ACTIVITY: Give back exactly the lines from the beginning of the listing below to the line holding "Once this has", both ends included; the pictures stay out.
LISTED ENTRIES section start
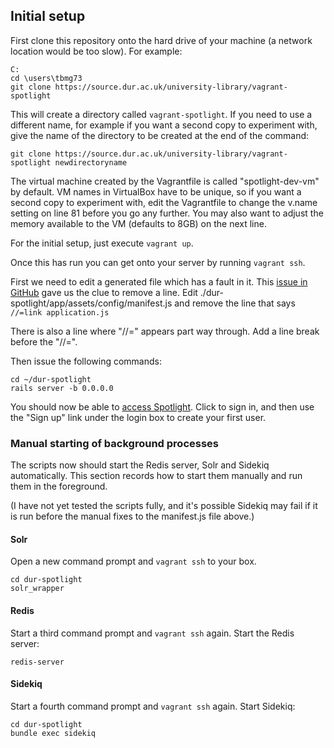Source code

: ## Initial setup

First clone this repository onto the hard drive of your machine (a network location would be too slow). For example:
```
C:
cd \users\tbmg73
git clone https://source.dur.ac.uk/university-library/vagrant-spotlight
```
This will create a directory called `vagrant-spotlight`. If you need to use a different name, for example if you want a second copy to experiment with, give the name of the directory to be created at the end of the command:
```
git clone https://source.dur.ac.uk/university-library/vagrant-spotlight newdirectoryname
```
The virtual machine created by the Vagrantfile is called "spotlight-dev-vm" by default. VM names in VirtualBox have to be unique, so if you want a second copy to experiment with, edit the Vagrantfile to change the v.name setting on line 81 before you go any further. You may also want to adjust the memory available to the VM (defaults to 8GB) on the next line.

For the initial setup, just execute `vagrant up`.

Once this has run you can get onto your server by running `vagrant ssh`.

First we need to edit a generated file which has a fault in it. This [issue in GitHub](https://github.com/projectblacklight/spotlight/issues/2896) gave us the clue to remove a line. Edit ./dur-spotlight/app/assets/config/manifest.js and remove the line that says `//=link application.js`

There is also a line where "//=" appears part way through. Add a line break before the "//=".

Then issue the following commands:
```
cd ~/dur-spotlight
rails server -b 0.0.0.0
```

You should now be able to [access Spotlight](http://localhost:7000/). Click to sign in, and then use the "Sign up" link under the login box to create your first user.

### Manual starting of background processes
The scripts now should start the Redis server, Solr and Sidekiq automatically. This section records how to start them manually and run them in the foreground.

(I have not yet tested the scripts fully, and it's possible Sidekiq may fail if it is run before the manual fixes to the manifest.js file above.)

#### Solr
Open a new command prompt and `vagrant ssh` to your box.
```
cd dur-spotlight
solr_wrapper
```
#### Redis
Start a third command prompt and `vagrant ssh` again. Start the Redis server:
```
redis-server
```
#### Sidekiq
Start a fourth command prompt and `vagrant ssh` again. Start Sidekiq:
```
cd dur-spotlight
bundle exec sidekiq
```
LISTED ENTRIES section end
OUTPUT FOR THIS EXERCISE:
Source code

: ## Initial setup

First clone this repository onto the hard drive of your machine (a network location would be too slow). For example:
```
C:
cd \users\tbmg73
git clone https://source.dur.ac.uk/university-library/vagrant-spotlight
```
This will create a directory called `vagrant-spotlight`. If you need to use a different name, for example if you want a second copy to experiment with, give the name of the directory to be created at the end of the command:
```
git clone https://source.dur.ac.uk/university-library/vagrant-spotlight newdirectoryname
```
The virtual machine created by the Vagrantfile is called "spotlight-dev-vm" by default. VM names in VirtualBox have to be unique, so if you want a second copy to experiment with, edit the Vagrantfile to change the v.name setting on line 81 before you go any further. You may also want to adjust the memory available to the VM (defaults to 8GB) on the next line.

For the initial setup, just execute `vagrant up`.

Once this has run you can get onto your server by running `vagrant ssh`.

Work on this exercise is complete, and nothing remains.